Pouco mais de dois anos depois, Tadeu passou a participar das feiras gastronômicas noturnas, o que tornou o pierogi dele ainda mais conhecido. “Tem gente que até tenta copiar o nosso pierogi, mas os clientes sempre perguntam se é o do Tadeu”, brinca.
Amigo do Papa
Quem já comprou pierogi de Tadeu provavelmente reparou na foto do papa João Paulo II que está sempre na barraca. A amizade com João Paulo II veio antes mesmo da ordenação dele ao papado, ainda na cidade polonesa de Lublin. Karol Wojtyla era professor de teologia moral e ética social na faculdade da cidade, onde Tadeu estudou por um semestre.

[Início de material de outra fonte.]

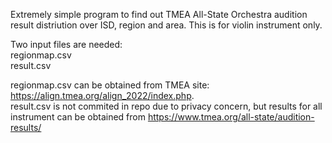 Extremely simple program to find out TMEA All-State Orchestra audition result distriution over ISD, region and area. This is for violin instrument only.

Two input files are needed:   
regionmap.csv   
result.csv   

regionmap.csv can be obtained from TMEA site: https://align.tmea.org/align_2022/index.php.   
result.csv is not commited in repo due to privacy concern, but results for all instrument can be obtained from https://www.tmea.org/all-state/audition-results/
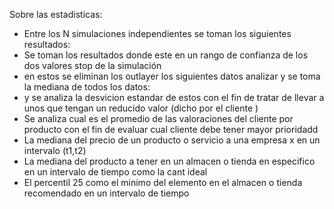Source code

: Sobre las estadisticas:
- Entre los N simulaciones independientes se toman los siguientes resultados:
- Se toman los resultados donde este en un rango de confianza de los dos valores stop de la simulación
- en estos se eliminan los outlayer los siguientes datos analizar y se toma la mediana de todos los datos:
- y se analiza la desvicion estandar de estos con el fin de tratar de llevar a unos que tengan un reducido valor (dicho por el cliente )
- Se analiza cual es el promedio de las valoraciones del cliente por producto con el fin de evaluar cual cliente debe tener mayor prioridadd
- La mediana del precio de un producto o servicio a una empresa x en un intervalo (t1,t2)
- La mediana del producto a tener en un almacen o tienda en especifico en un intervalo de tiempo como la cant ideal
- El percentil 25 como el minimo del elemento en el almacen o tienda recomendado en un intervalo de tiempo



 
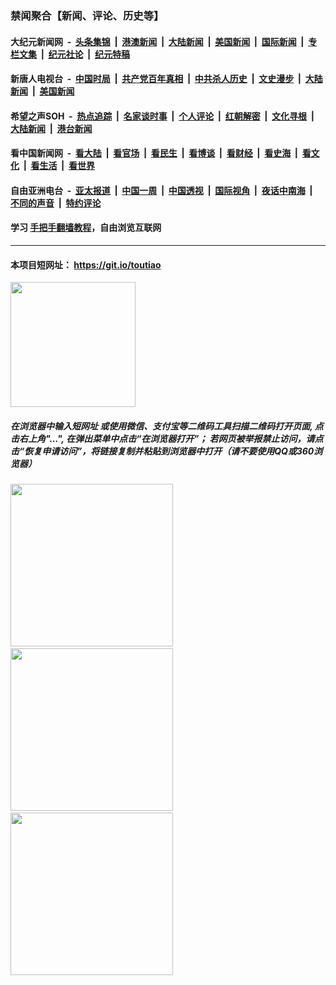 ### 禁闻聚合【新闻、评论、历史等】

#### 大纪元新闻网 &nbsp;-&nbsp; [头条集锦](indexes/E头条集锦.md?t=02152033) &nbsp;|&nbsp; [港澳新闻](indexes/E港澳新闻.md?t=02152033)  &nbsp;|&nbsp; [大陆新闻](indexes/E大陆新闻.md?t=02152033) &nbsp;|&nbsp; [美国新闻](indexes/E美国新闻.md?t=02152033) &nbsp;|&nbsp; [国际新闻](indexes/E国际新闻.md?t=02152033) &nbsp;|&nbsp; [专栏文集](indexes/E专栏文集.md?t=02152033) &nbsp;|&nbsp; [纪元社论](indexes/E纪元社论.md?t=02152033) &nbsp;|&nbsp; [纪元特稿](indexes/E纪元特稿.md?t=02152033) 

#### 新唐人电视台 &nbsp;-&nbsp; [中国时局](indexes/N中国时局.md?t=02152033) &nbsp;|&nbsp; [共产党百年真相](indexes/N共产党百年真相.md?t=02152033) &nbsp;|&nbsp; [中共杀人历史](indexes/N中共杀人历史.md?t=02152033) &nbsp;|&nbsp; [文史漫步](indexes/N文史漫步.md?t=02152033) &nbsp;|&nbsp; [大陆新闻](indexes/N大陆新闻.md?t=02152033) &nbsp;|&nbsp; [美国新闻](indexes/N美国新闻.md?t=02152033)

#### 希望之声SOH &nbsp;-&nbsp; [热点追踪](indexes/H热点追踪.md?t=02152033) &nbsp;|&nbsp; [名家谈时事](indexes/H名家谈时事.md?t=02152033) &nbsp;|&nbsp; [个人评论](indexes/H个人评论.md?t=02152033)  &nbsp;|&nbsp; [红朝解密](indexes/H红朝解密.md?t=02152033) &nbsp;|&nbsp; [文化寻根](indexes/H文化寻根.md?t=02152033) &nbsp;|&nbsp; [大陆新闻](indexes/H大陆新闻.md?t=02152033) &nbsp;|&nbsp; [港台新闻](indexes/H港台新闻.md?t=02152033)

#### 看中国新闻网 &nbsp;-&nbsp; [看大陆](indexes/S看大陆.md?t=02152033) &nbsp;|&nbsp; [看官场](indexes/S看官场.md?t=02152033) &nbsp;|&nbsp; [看民生](indexes/S看民生.md?t=02152033)  &nbsp;|&nbsp; [看博谈](indexes/S看博谈.md?t=02152033) &nbsp;|&nbsp; [看财经](indexes/S看财经.md?t=02152033) &nbsp;|&nbsp; [看史海](indexes/S看史海.md?t=02152033) &nbsp;|&nbsp; [看文化](indexes/S看文化.md?t=02152033) &nbsp;|&nbsp; [看生活](indexes/S看生活.md?t=02152033) &nbsp;|&nbsp; [看世界](indexes/S看世界.md?t=02152033)

#### 自由亚洲电台 &nbsp;-&nbsp; [亚太报道](indexes/R亚太报道.md?t=02152033) &nbsp;|&nbsp; [中国一周](indexes/R中国一周.md?t=02152033) &nbsp;|&nbsp; [中国透视](indexes/R中国透视.md?t=02152033)  &nbsp;|&nbsp; [国际视角](indexes/R国际视角.md?t=02152033) &nbsp;|&nbsp; [夜话中南海](indexes/R夜话中南海.md?t=02152033) &nbsp;|&nbsp; [不同的声音](indexes/R不同的声音.md?t=02152033) &nbsp;|&nbsp; [特约评论](indexes/R特约评论.md?t=02152033)

#### 学习 [手把手翻墙教程](https://github.com/gfw-breaker/guides/wiki)，自由浏览互联网

----

#### 本项目短网址： https://git.io/toutiao
<img src="https://raw.githubusercontent.com/gfw-breaker/banned-news/master/scripts/img/qr.png" width="200px"/>  

##### 在浏览器中输入短网址 或使用微信、支付宝等二维码工具扫描二维码打开页面, 点击右上角"...", 在弹出菜单中点击“在浏览器打开”； 若网页被举报禁止访问，请点击“恢复申请访问”，将链接复制并粘贴到浏览器中打开（请不要使用QQ或360浏览器）

<img src="https://raw.githubusercontent.com/gfw-breaker/banned-news/master/scripts/img/1.png" width="260px"/> &nbsp; <img src="https://raw.githubusercontent.com/gfw-breaker/banned-news/master/scripts/img/2.png" width="260px"/> &nbsp; <img src="https://raw.githubusercontent.com/gfw-breaker/banned-news/master/scripts/img/3.png" width="260px"/>
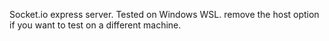 Socket.io express server. Tested on Windows WSL. remove the host option if you want to test on a different machine.
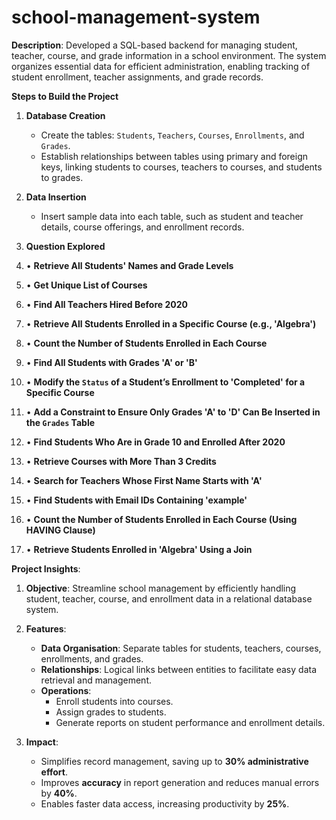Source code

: # school-management-system
**Description**: 
Developed a SQL-based backend for managing student, teacher, course, and grade information in a school environment. The system organizes essential data for efficient administration, enabling tracking of student enrollment, teacher assignments, and grade records.

**Steps to Build the Project**

1. **Database Creation**
   - Create the tables: `Students`, `Teachers`, `Courses`, `Enrollments`, and `Grades`.
   - Establish relationships between tables using primary and foreign keys, linking students to courses, teachers to courses, and students to grades.

2. **Data Insertion**
   - Insert sample data into each table, such as student and teacher details, course offerings, and enrollment records.

3. **Question Explored**
4. •  **Retrieve All Students' Names and Grade Levels**
5. •	**Get Unique List of Courses**
6. •	**Find All Teachers Hired Before 2020**
7. •	**Retrieve All Students Enrolled in a Specific Course (e.g., 'Algebra')**
8. •	**Count the Number of Students Enrolled in Each Course**
9. •	**Find All Students with Grades 'A' or 'B'**
10. •	**Modify the `Status` of a Student’s Enrollment to 'Completed' for a Specific Course**
11. •	**Add a Constraint to Ensure Only Grades 'A' to 'D' Can Be Inserted in the `Grades` Table**
12. •	**Find Students Who Are in Grade 10 and Enrolled After 2020**
13. •	**Retrieve Courses with More Than 3 Credits**
14. •	**Search for Teachers Whose First Name Starts with 'A'**
15. •	**Find Students with Email IDs Containing 'example'**
16. •	**Count the Number of Students Enrolled in Each Course (Using HAVING Clause)**
17. •	**Retrieve Students Enrolled in 'Algebra' Using a Join**


**Project Insights**:
1. **Objective**: 
   Streamline school management by efficiently handling student, teacher, course, and enrollment data in a relational database system.

2. **Features**:
   - **Data Organisation**: Separate tables for students, teachers, courses, enrollments, and grades.
   - **Relationships**: Logical links between entities to facilitate easy data retrieval and management.
   - **Operations**:
     - Enroll students into courses.
     - Assign grades to students.
     - Generate reports on student performance and enrollment details.

3. **Impact**: 
   - Simplifies record management, saving up to **30% administrative effort**.
   - Improves **accuracy** in report generation and reduces manual errors by **40%**.
   - Enables faster data access, increasing productivity by **25%**.
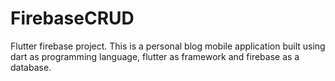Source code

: # FirebaseCRUD
Flutter firebase project.
This is a personal blog mobile application built using dart as programming language, flutter as framework and firebase as a database.
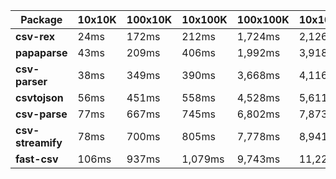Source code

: | Package | 10x10K | 100x10K | 10x100K | 100x100K | 10x1000K 
|---------|---|---|---|---|---
| **csv-rex** | 24ms | 172ms | 212ms | 1,724ms | 2,126ms 
| **papaparse** | 43ms | 209ms | 406ms | 1,992ms | 3,918ms 
| **csv-parser** | 38ms | 349ms | 390ms | 3,668ms | 4,116ms 
| **csvtojson** | 56ms | 451ms | 558ms | 4,528ms | 5,611ms 
| **csv-parse** | 77ms | 667ms | 745ms | 6,802ms | 7,873ms 
| **csv-streamify** | 78ms | 700ms | 805ms | 7,778ms | 8,941ms 
| **fast-csv** | 106ms | 937ms | 1,079ms | 9,743ms | 11,226ms 
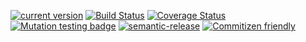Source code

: [![current version](https://img.shields.io/npm/v/use-event-emitter.svg)](https://www.npmjs.com/package/use-event-emitter)
[![Build Status](https://travis-ci.org/saiichihashimoto/use-event-emitter.svg?branch=master)](https://travis-ci.org/saiichihashimoto/use-event-emitter)
[![Coverage Status](https://coveralls.io/repos/github/saiichihashimoto/use-event-emitter/badge.svg?branch=master)](https://coveralls.io/github/saiichihashimoto/use-event-emitter?branch=master)
[![Mutation testing badge](https://badge.stryker-mutator.io/github.com/saiichihashimoto/feather-react-hooks/master)](https://stryker-mutator.github.io)
[![semantic-release](https://img.shields.io/badge/%20%20%F0%9F%93%A6%F0%9F%9A%80-semantic--release-e10079.svg)](https://github.com/semantic-release/semantic-release)
[![Commitizen friendly](https://img.shields.io/badge/commitizen-friendly-brightgreen.svg)](http://commitizen.github.io/cz-cli/)
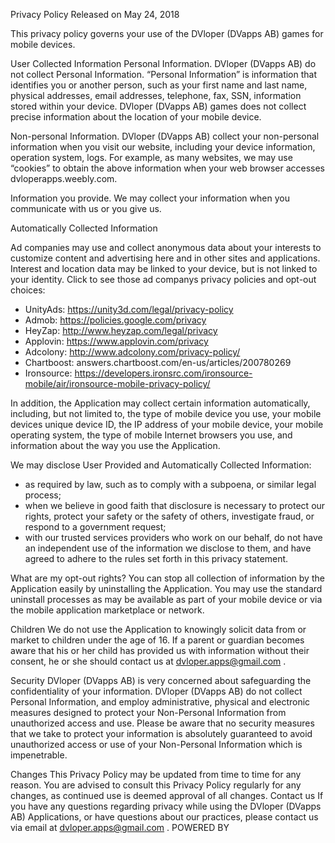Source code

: Privacy Policy
Released on May 24, 2018

This privacy policy governs your use of the DVloper (DVapps AB) games for mobile devices.

User Collected Information
Personal Information. DVloper (DVapps AB) do not collect Personal Information. “Personal Information” is information that identifies you or another person, such as your first name and last name, physical addresses, email addresses, telephone, fax, SSN, information stored within your device.
DVloper (DVapps AB) games does not collect precise information about the location of your mobile device.

Non-personal Information. DVloper (DVapps AB) collect your non-personal information when you visit our website, including your device information, operation system, logs. For example, as many websites, we may use “cookies” to obtain the above information when your web browser accesses dvloperapps.weebly.com.

Information you provide. We may collect your information when you communicate with us or you give us.

Automatically Collected Information

Ad companies may use and collect anonymous data about your interests to customize content and advertising here and in other sites and applications. Interest and location data may be linked to your device, but is not linked to your identity. Click to see those ad companys privacy policies and opt-out choices:

- UnityAds: https://unity3d.com/legal/privacy-policy
- Admob: https://policies.google.com/privacy
- HeyZap: http://www.heyzap.com/legal/privacy
- Applovin: https://www.applovin.com/privacy
- Adcolony: http://www.adcolony.com/privacy-policy/
- Chartboost: answers.chartboost.com/en-us/articles/200780269
- Ironsource: https://developers.ironsrc.com/ironsource-mobile/air/ironsource-mobile-privacy-policy/

In addition, the Application may collect certain information automatically, including, but not limited to, the type of mobile device you use, your mobile devices unique device ID, the IP address of your mobile device, your mobile operating system, the type of mobile Internet browsers you use, and information about the way you use the Application.

We may disclose User Provided and Automatically Collected Information:
* as required by law, such as to comply with a subpoena, or similar legal process;
* when we believe in good faith that disclosure is necessary to protect our rights, protect your safety or the safety of others, investigate fraud, or respond to a government request;
* with our trusted services providers who work on our behalf, do not have an independent use of the information we disclose to them, and have agreed to adhere to the rules set forth in this privacy statement.

What are my opt-out rights?
You can stop all collection of information by the Application easily by uninstalling the Application. You may use the standard uninstall processes as may be available as part of your mobile device or via the mobile application marketplace or network.

Children
We do not use the Application to knowingly solicit data from or market to children under the age of 16. If a parent or guardian becomes aware that his or her child has provided us with information without their consent, he or she should contact us at dvloper.apps@gmail.com .

Security
DVloper (DVapps AB) is very concerned about safeguarding the confidentiality of your information. DVloper (DVapps AB) do not collect Personal Information, and employ administrative, physical and electronic measures designed to protect your Non-Personal Information from unauthorized access and use. Please be aware that no security measures that we take to protect your information is absolutely guaranteed to avoid unauthorized access or use of your Non-Personal Information which is impenetrable.

Changes
This Privacy Policy may be updated from time to time for any reason. You are advised to consult this Privacy Policy regularly for any changes, as continued use is deemed approval of all changes.
Contact us
If you have any questions regarding privacy while using the DVloper (DVapps AB) Applications, or have questions about our practices, please contact us via email at dvloper.apps@gmail.com .
POWERED BY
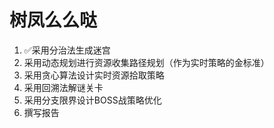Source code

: # 树凤么么哒
1. ✅采用分治法生成迷宫
2. 采用动态规划进行资源收集路径规划（作为实时策略的金标准）
3. 采用贪心算法设计实时资源拾取策略
4. 采用回溯法解谜关卡
5. 采用分支限界设计BOSS战策略优化
6. 撰写报告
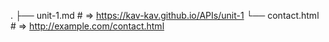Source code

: .
├── unit-1.md    # => https://kav-kav.github.io/APIs/unit-1
└── contact.html  # => http://example.com/contact.html
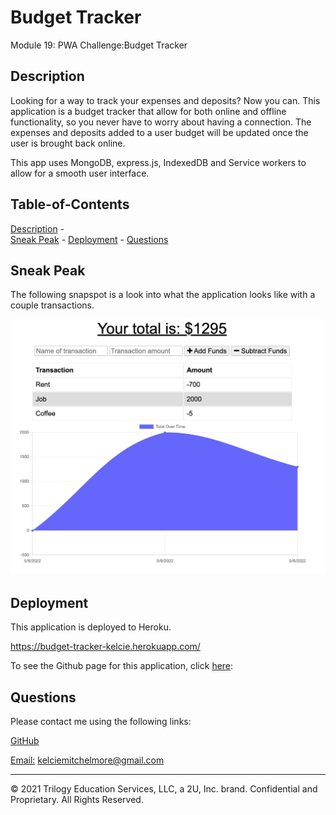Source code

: # Budget Tracker 

Module 19: PWA Challenge:Budget Tracker

## Description

Looking for a way to track your expenses and deposits? Now you can. This application is a budget tracker that allow for both online and offline functionality, so you never have to worry about having a connection. The expenses and deposits added to a user budget will be updated once the user is brought back online. 

This app uses MongoDB, express.js, IndexedDB and Service workers to allow for a smooth user interface. 

## Table-of-Contents 
[Description](#description) -  
[Sneak Peak](#sneak-peak) - 
[Deployment](#deployment) - 
[Questions](#questions)

## Sneak Peak

The following snapspot is a look into what the application looks like with a couple transactions.

![Tutorial](./assets/images/tutorial.png)



## Deployment

This application is deployed to Heroku. 

https://budget-tracker-kelcie.herokuapp.com/

To see the Github page for this application, click [here](https://github.com/kelcmitch97/19-budget-tracker):

## Questions

Please contact me using the following links: 

[GitHub](https://github.com/kelcmitch97)

[Email:](kelciemitchelmore@gmail.com) kelciemitchelmore@gmail.com

- - -
© 2021 Trilogy Education Services, LLC, a 2U, Inc. brand. Confidential and Proprietary. All Rights Reserved.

A admiração pelo professor se estendeu por anos até a sua morte, em 2005. Dois anos antes, Tadeu elaborou um livro com a assinatura de 15 mil moradores de Curitiba e o levou para ser abençoado por João Paulo II no Vaticano. Ele ainda retornaria à Roma em 2011 para beatificação do santo-padre.
Mais 30 anos
Diariamente presentes nas feiras gastronômicas, Tadeu e Maria dizem que vão até onde a saúde permitir. Parar não está nos planos deles. “Não quero me aposentar, não”, brinca Maria aos risos com o marido. Zdrowie (saúde)!